Although the networking code in Chrome has been split out into a new service process, the implementation of strict sandboxing for that process isn’t completed yet, so it’s still a highly privileged attack surface. This means that this bug alone would be enough to both get initial code execution, and to break out of the Chrome sandbox.
We’re writing this blog post mini-series to illustrate the difficulties that even experienced researchers sometimes face when trying to understand a vulnerability in a complex piece of code. This story in particular has a happy ending, and we were able to help the Chrome team to find and fix the issue, but hopefully the reader will also see that persistence perhaps played more of a part here than wizardry.
Chapter 1: The Test-case
So we have the following rather simple test-case:
<script>
window.open("http://example.com");
window.location = "http://example.net";</script>
Observant readers will no doubt notice that this is a pretty, well, boring output for a fuzzer — all this is doing is loading a couple of webpages! Perhaps this is a good simulation of user behaviour, and this kind of test-case is perhaps a good way to shake out network-stack bugs?
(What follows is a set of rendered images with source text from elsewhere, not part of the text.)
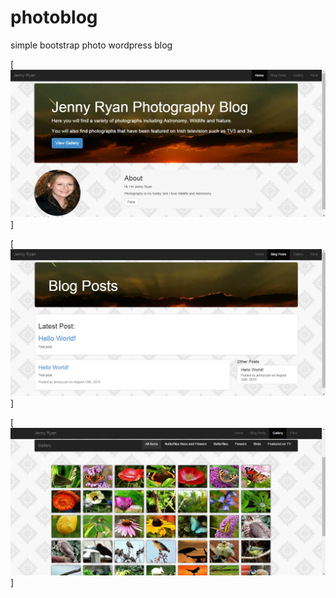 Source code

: # photoblog
simple bootstrap photo wordpress blog

[![photoblog home](https://raw.githubusercontent.com/nathanryan/photoblog/master/screenshots/home.PNG)]

[![photoblog blog](https://raw.githubusercontent.com/nathanryan/photoblog/master/screenshots/blog.PNG)]

[![photoblog gallery](https://raw.githubusercontent.com/nathanryan/photoblog/master/screenshots/gallery.PNG)]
According to the thread, this had now stopped reproducing, so all we had was the ASAN backtrace from when ClusterFuzz first triggered the issue:
=================================================================
==12590==ERROR: AddressSanitizer: heap-buffer-overflow on address 0x8e389bf1 at pc 0xec0defe8 bp 0x90e93960 sp 0x90e93538
WRITE of size 3848 at 0x8e389bf1 thread T598 (NetworkService)
#0 0xec0defe4 in __asan_memcpy
#1 0xa0d1433a in net::SpdyReadQueue::Dequeue(char*, unsigned int) net/spdy/spdy_read_queue.cc:43:5
#2 0xa0d17c24 in net::SpdyHttpStream::DoBufferedReadCallback() net/spdy/spdy_http_stream.cc:637:30
#3 0x9f39be54 in base::internal::CallbackBase::polymorphic_invoke() const base/callback_internal.h:161:25
#4 0x9f39be54 in base::OnceCallback<void ()>::Run() && base/callback.h:97
#5 0x9f39be54 in base::TaskAnnotator::RunTask(char const*, base::PendingTask*) base/task/common/task_annotator.cc:142
...
#17 0xea222ff6 in __start_thread bionic/libc/bionic/clone.cpp:52:16
0x8e389bf1 is located 0 bytes to the right of 1-byte region [0x8e389bf0,0x8e389bf1)
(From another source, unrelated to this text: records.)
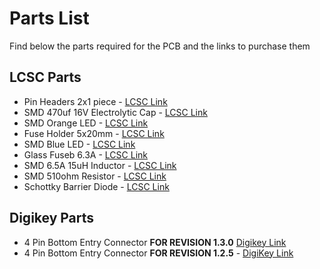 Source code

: # Parts List
Find below the parts required for the PCB and the links to purchase them

## LCSC Parts
* Pin Headers 2x1 piece - [LCSC Link](https://www.lcsc.com/product-detail/_MINTRON-_C358684.html)
* SMD 470uf 16V Electrolytic Cap - [LCSC Link](https://www.lcsc.com/product-detail/_ROQANG-_C2977552.html)
* SMD Orange LED - [LCSC Link](https://www.lcsc.com/product-detail/_HONGLITRONIC-Hongli-Zhihui-HONGLITRONIC-_C497957.html)
* Fuse Holder 5x20mm - [LCSC Link](https://www.lcsc.com/product-detail/_Xucheng-Elec-_C3131.html)
* SMD Blue LED - [LCSC Link](https://www.lcsc.com/product-detail/_AVAGO-Broadcom-_C2686018.html)
* Glass Fuseb 6.3A - [LCSC Link](https://www.lcsc.com/product-detail/_Littelfuse-_C178866.html)
* SMD 6.5A 15uH Inductor - [LCSC Link](https://www.lcsc.com/product-detail/_KOHERelec-_C2847564.html)
* SMD 510ohm Resistor - [LCSC Link](https://www.lcsc.com/product-detail/_FH-Guangdong-Fenghua-Advanced-Tech-_C131389.html)
* Schottky Barrier Diode - [LCSC Link](https://www.lcsc.com/product-detail/Schottky-Barrier-Diodes-SBD_FUXINSEMI-SS54_C3018536.html)

## Digikey Parts
* 4 Pin Bottom Entry Connector **FOR REVISION 1.3.0** [Digikey Link](https://www.digikey.com.au/en/products/detail/molex/0010021042/3072116)
* 4 Pin Bottom Entry Connector **FOR REVISION 1.2.5** - [DigiKey Link](https://www.digikey.com.au/en/products/detail/molex/0009484049/863345)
allocated by thread T598 (NetworkService) here:
#0 0xec0ed42c in operator new[](unsigned int)
#1 0xa0d52b78 in net::IOBuffer::IOBuffer(int) net/base/io_buffer.cc:33:11
Thread T598 (NetworkService) created by T0 (oid.apps.chrome) here:
#0 0xec0cb4e0 in pthread_create
#1 0x9bfbbc9a in base::(anonymous namespace)::CreateThread(unsigned int, bool, base::PlatformThread::Delegate*, base::PlatformThreadHandle*, base::ThreadPriority) base/threading/platform_thread_posix.cc:120:13
#2 0x95a07c18 in __cxa_finalize
SUMMARY: AddressSanitizer: heap-buffer-overflow (/system/lib/libclang_rt.asan-arm-android.so+0x93fe4)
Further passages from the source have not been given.